__TASK DIRECTIONS__: Reprint the whole of the data exactly.

__SOURCE RECORDS__:
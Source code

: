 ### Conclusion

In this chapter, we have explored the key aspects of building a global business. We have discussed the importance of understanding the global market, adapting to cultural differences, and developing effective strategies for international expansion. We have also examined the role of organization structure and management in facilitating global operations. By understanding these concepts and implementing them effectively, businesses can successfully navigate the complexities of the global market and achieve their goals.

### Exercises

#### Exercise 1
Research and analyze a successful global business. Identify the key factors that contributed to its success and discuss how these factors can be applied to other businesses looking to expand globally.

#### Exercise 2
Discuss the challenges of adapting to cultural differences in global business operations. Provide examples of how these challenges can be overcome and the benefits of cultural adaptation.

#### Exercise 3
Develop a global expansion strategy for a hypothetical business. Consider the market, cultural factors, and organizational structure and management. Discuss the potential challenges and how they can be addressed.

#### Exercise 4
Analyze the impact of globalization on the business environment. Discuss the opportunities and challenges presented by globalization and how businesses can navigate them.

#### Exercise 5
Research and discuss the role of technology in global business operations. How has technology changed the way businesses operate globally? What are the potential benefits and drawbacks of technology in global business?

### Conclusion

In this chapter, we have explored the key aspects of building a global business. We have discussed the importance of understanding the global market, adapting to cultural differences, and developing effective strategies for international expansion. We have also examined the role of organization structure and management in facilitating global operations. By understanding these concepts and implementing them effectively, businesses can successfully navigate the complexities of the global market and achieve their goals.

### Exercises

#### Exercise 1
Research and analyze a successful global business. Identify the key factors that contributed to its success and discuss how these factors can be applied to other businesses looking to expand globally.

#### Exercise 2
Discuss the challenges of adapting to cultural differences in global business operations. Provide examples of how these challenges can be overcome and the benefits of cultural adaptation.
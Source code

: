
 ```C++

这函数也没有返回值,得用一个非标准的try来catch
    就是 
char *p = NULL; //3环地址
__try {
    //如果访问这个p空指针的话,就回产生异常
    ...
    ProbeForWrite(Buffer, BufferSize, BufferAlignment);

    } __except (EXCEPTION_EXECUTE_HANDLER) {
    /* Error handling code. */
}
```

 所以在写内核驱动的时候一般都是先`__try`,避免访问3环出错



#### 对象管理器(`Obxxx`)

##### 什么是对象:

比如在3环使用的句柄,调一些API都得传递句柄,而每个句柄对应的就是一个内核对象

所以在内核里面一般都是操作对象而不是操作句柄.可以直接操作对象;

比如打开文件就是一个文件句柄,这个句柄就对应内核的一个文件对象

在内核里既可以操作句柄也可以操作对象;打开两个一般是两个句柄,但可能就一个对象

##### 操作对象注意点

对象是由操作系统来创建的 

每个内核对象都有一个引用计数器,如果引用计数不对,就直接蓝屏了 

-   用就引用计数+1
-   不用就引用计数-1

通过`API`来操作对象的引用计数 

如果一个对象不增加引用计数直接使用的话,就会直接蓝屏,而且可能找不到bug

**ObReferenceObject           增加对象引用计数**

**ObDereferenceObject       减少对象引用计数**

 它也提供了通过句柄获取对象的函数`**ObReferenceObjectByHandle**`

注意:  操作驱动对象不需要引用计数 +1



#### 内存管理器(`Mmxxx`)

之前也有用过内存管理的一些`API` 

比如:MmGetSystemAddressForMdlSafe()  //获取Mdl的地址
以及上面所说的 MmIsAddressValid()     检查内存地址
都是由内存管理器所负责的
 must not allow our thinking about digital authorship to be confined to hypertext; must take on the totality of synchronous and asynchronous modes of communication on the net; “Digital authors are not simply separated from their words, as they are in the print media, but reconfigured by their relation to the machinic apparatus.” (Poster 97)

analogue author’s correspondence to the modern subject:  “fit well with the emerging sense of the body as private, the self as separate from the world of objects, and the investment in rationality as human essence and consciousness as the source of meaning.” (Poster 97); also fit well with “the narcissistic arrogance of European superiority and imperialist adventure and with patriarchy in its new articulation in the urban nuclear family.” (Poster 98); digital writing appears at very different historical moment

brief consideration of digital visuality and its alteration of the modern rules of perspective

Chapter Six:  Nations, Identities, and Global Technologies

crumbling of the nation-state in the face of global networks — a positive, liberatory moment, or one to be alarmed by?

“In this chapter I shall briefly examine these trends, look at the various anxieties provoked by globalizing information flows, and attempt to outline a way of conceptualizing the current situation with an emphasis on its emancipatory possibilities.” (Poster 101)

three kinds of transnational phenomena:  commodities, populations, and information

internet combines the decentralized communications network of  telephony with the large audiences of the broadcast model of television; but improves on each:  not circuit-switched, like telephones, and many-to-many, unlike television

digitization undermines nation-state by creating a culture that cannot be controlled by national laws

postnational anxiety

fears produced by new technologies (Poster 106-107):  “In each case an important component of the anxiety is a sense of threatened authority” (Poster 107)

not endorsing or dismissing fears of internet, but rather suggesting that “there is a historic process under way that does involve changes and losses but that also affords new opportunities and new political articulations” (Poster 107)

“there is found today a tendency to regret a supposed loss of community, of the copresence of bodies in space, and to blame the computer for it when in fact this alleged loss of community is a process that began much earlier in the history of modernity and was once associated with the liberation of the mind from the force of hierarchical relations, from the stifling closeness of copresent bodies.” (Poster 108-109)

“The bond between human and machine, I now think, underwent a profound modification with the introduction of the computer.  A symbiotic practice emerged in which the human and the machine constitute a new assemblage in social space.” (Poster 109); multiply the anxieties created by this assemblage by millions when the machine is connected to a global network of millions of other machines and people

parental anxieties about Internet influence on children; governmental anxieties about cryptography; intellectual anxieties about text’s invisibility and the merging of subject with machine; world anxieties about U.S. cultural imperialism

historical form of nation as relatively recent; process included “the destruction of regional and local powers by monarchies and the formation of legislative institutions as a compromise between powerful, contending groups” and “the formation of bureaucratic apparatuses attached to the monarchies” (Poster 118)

__EXPECTED ANSWER__:
Source code

: ### Conclusion

In this chapter, we have explored the key aspects of building a global business. We have discussed the importance of understanding the global market, adapting to cultural differences, and developing effective strategies for international expansion. We have also examined the role of organization structure and management in facilitating global operations. By understanding these concepts and implementing them effectively, businesses can successfully navigate the complexities of the global market and achieve their goals.

### Exercises

#### Exercise 1
Research and analyze a successful global business. Identify the key factors that contributed to its success and discuss how these factors can be applied to other businesses looking to expand globally.

#### Exercise 2
Discuss the challenges of adapting to cultural differences in global business operations. Provide examples of how these challenges can be overcome and the benefits of cultural adaptation.

#### Exercise 3
Develop a global expansion strategy for a hypothetical business. Consider the market, cultural factors, and organizational structure and management. Discuss the potential challenges and how they can be addressed.

#### Exercise 4
Analyze the impact of globalization on the business environment. Discuss the opportunities and challenges presented by globalization and how businesses can navigate them.

#### Exercise 5
Research and discuss the role of technology in global business operations. How has technology changed the way businesses operate globally? What are the potential benefits and drawbacks of technology in global business?

### Conclusion

In this chapter, we have explored the key aspects of building a global business. We have discussed the importance of understanding the global market, adapting to cultural differences, and developing effective strategies for international expansion. We have also examined the role of organization structure and management in facilitating global operations. By understanding these concepts and implementing them effectively, businesses can successfully navigate the complexities of the global market and achieve their goals.

### Exercises

#### Exercise 1
Research and analyze a successful global business. Identify the key factors that contributed to its success and discuss how these factors can be applied to other businesses looking to expand globally.

#### Exercise 2
Discuss the challenges of adapting to cultural differences in global business operations. Provide examples of how these challenges can be overcome and the benefits of cultural adaptation.
Source code

:
 ```C++

这函数也没有返回值,得用一个非标准的try来catch
    就是 
char *p = NULL; //3环地址
__try {
    //如果访问这个p空指针的话,就回产生异常
    ...
    ProbeForWrite(Buffer, BufferSize, BufferAlignment);

    } __except (EXCEPTION_EXECUTE_HANDLER) {
    /* Error handling code. */
}
```

 所以在写内核驱动的时候一般都是先`__try`,避免访问3环出错



#### 对象管理器(`Obxxx`)

##### 什么是对象:

比如在3环使用的句柄,调一些API都得传递句柄,而每个句柄对应的就是一个内核对象

所以在内核里面一般都是操作对象而不是操作句柄.可以直接操作对象;

比如打开文件就是一个文件句柄,这个句柄就对应内核的一个文件对象

在内核里既可以操作句柄也可以操作对象;打开两个一般是两个句柄,但可能就一个对象

##### 操作对象注意点

对象是由操作系统来创建的 

每个内核对象都有一个引用计数器,如果引用计数不对,就直接蓝屏了 

-   用就引用计数+1
-   不用就引用计数-1

通过`API`来操作对象的引用计数 

如果一个对象不增加引用计数直接使用的话,就会直接蓝屏,而且可能找不到bug

**ObReferenceObject           增加对象引用计数**

**ObDereferenceObject       减少对象引用计数**

 它也提供了通过句柄获取对象的函数`**ObReferenceObjectByHandle**`

注意:  操作驱动对象不需要引用计数 +1



#### 内存管理器(`Mmxxx`)

之前也有用过内存管理的一些`API` 

比如:MmGetSystemAddressForMdlSafe()  //获取Mdl的地址
以及上面所说的 MmIsAddressValid()     检查内存地址
都是由内存管理器所负责的
 must not allow our thinking about digital authorship to be confined to hypertext; must take on the totality of synchronous and asynchronous modes of communication on the net; “Digital authors are not simply separated from their words, as they are in the print media, but reconfigured by their relation to the machinic apparatus.” (Poster 97)

analogue author’s correspondence to the modern subject:  “fit well with the emerging sense of the body as private, the self as separate from the world of objects, and the investment in rationality as human essence and consciousness as the source of meaning.” (Poster 97); also fit well with “the narcissistic arrogance of European superiority and imperialist adventure and with patriarchy in its new articulation in the urban nuclear family.” (Poster 98); digital writing appears at very different historical moment

brief consideration of digital visuality and its alteration of the modern rules of perspective

Chapter Six:  Nations, Identities, and Global Technologies

crumbling of the nation-state in the face of global networks — a positive, liberatory moment, or one to be alarmed by?

“In this chapter I shall briefly examine these trends, look at the various anxieties provoked by globalizing information flows, and attempt to outline a way of conceptualizing the current situation with an emphasis on its emancipatory possibilities.” (Poster 101)

three kinds of transnational phenomena:  commodities, populations, and information

internet combines the decentralized communications network of  telephony with the large audiences of the broadcast model of television; but improves on each:  not circuit-switched, like telephones, and many-to-many, unlike television

digitization undermines nation-state by creating a culture that cannot be controlled by national laws

postnational anxiety

fears produced by new technologies (Poster 106-107):  “In each case an important component of the anxiety is a sense of threatened authority” (Poster 107)

not endorsing or dismissing fears of internet, but rather suggesting that “there is a historic process under way that does involve changes and losses but that also affords new opportunities and new political articulations” (Poster 107)

“there is found today a tendency to regret a supposed loss of community, of the copresence of bodies in space, and to blame the computer for it when in fact this alleged loss of community is a process that began much earlier in the history of modernity and was once associated with the liberation of the mind from the force of hierarchical relations, from the stifling closeness of copresent bodies.” (Poster 108-109)

“The bond between human and machine, I now think, underwent a profound modification with the introduction of the computer.  A symbiotic practice emerged in which the human and the machine constitute a new assemblage in social space.” (Poster 109); multiply the anxieties created by this assemblage by millions when the machine is connected to a global network of millions of other machines and people

parental anxieties about Internet influence on children; governmental anxieties about cryptography; intellectual anxieties about text’s invisibility and the merging of subject with machine; world anxieties about U.S. cultural imperialism

historical form of nation as relatively recent; process included “the destruction of regional and local powers by monarchies and the formation of legislative institutions as a compromise between powerful, contending groups” and “the formation of bureaucratic apparatuses attached to the monarchies” (Poster 118)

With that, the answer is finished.